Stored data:
+ + + +

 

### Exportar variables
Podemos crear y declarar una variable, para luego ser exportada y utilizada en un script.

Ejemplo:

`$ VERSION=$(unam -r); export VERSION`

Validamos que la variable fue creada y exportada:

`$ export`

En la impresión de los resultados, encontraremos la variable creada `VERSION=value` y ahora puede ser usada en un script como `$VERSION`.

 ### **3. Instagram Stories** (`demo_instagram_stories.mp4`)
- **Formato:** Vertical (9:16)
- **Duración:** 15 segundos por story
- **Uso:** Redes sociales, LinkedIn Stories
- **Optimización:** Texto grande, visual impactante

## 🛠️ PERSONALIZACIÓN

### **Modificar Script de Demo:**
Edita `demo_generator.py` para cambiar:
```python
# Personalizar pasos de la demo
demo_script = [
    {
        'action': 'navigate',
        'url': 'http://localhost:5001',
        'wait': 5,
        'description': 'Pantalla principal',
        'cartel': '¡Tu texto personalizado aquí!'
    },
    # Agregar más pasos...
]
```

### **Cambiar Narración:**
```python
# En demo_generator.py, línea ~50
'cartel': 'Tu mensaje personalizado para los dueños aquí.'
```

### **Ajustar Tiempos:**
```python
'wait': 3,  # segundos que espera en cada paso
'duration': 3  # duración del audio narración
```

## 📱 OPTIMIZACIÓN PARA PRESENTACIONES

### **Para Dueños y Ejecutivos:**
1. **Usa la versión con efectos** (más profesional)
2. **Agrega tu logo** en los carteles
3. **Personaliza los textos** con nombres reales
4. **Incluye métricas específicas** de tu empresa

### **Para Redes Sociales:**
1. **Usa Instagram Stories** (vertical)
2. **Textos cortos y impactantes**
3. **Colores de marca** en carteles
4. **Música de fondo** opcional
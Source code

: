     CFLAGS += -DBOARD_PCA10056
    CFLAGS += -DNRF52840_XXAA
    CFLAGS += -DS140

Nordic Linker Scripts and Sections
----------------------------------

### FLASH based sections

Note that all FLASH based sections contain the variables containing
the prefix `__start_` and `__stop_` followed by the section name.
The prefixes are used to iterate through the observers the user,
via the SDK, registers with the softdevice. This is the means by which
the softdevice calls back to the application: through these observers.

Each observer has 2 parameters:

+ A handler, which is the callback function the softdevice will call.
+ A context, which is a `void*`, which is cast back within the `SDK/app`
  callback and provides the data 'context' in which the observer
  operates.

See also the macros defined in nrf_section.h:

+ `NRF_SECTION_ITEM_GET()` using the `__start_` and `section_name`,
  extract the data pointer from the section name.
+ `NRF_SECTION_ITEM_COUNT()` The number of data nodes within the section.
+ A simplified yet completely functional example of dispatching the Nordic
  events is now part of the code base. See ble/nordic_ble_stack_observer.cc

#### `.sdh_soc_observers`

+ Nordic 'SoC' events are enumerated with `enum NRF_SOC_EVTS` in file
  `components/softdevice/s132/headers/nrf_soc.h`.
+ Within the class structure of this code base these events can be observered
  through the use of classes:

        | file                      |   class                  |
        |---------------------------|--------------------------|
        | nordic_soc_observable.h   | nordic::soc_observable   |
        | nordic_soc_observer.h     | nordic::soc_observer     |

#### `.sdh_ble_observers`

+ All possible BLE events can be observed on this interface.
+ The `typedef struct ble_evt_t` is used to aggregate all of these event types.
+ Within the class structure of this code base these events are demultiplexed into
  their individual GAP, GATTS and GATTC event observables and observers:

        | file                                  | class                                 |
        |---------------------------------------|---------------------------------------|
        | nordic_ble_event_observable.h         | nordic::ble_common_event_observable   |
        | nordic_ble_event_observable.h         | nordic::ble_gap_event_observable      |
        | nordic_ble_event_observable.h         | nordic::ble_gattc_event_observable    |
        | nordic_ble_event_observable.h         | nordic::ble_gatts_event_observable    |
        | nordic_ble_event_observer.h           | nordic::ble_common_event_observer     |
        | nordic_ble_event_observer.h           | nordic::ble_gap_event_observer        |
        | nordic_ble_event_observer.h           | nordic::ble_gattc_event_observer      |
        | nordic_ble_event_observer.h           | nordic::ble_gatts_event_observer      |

+ + + +

* _Description of the task_:
Using the data above, transcribe the lines that run from the line with "CFLAGS += -DBOARD_PCA10056" to the line with "Note that all", both ends kept, and output nothing else.

* _Your response_:
:     CFLAGS += -DBOARD_PCA10056
    CFLAGS += -DNRF52840_XXAA
    CFLAGS += -DS140

Nordic Linker Scripts and Sections
----------------------------------

### FLASH based sections

Note that all FLASH based sections contain the variables containing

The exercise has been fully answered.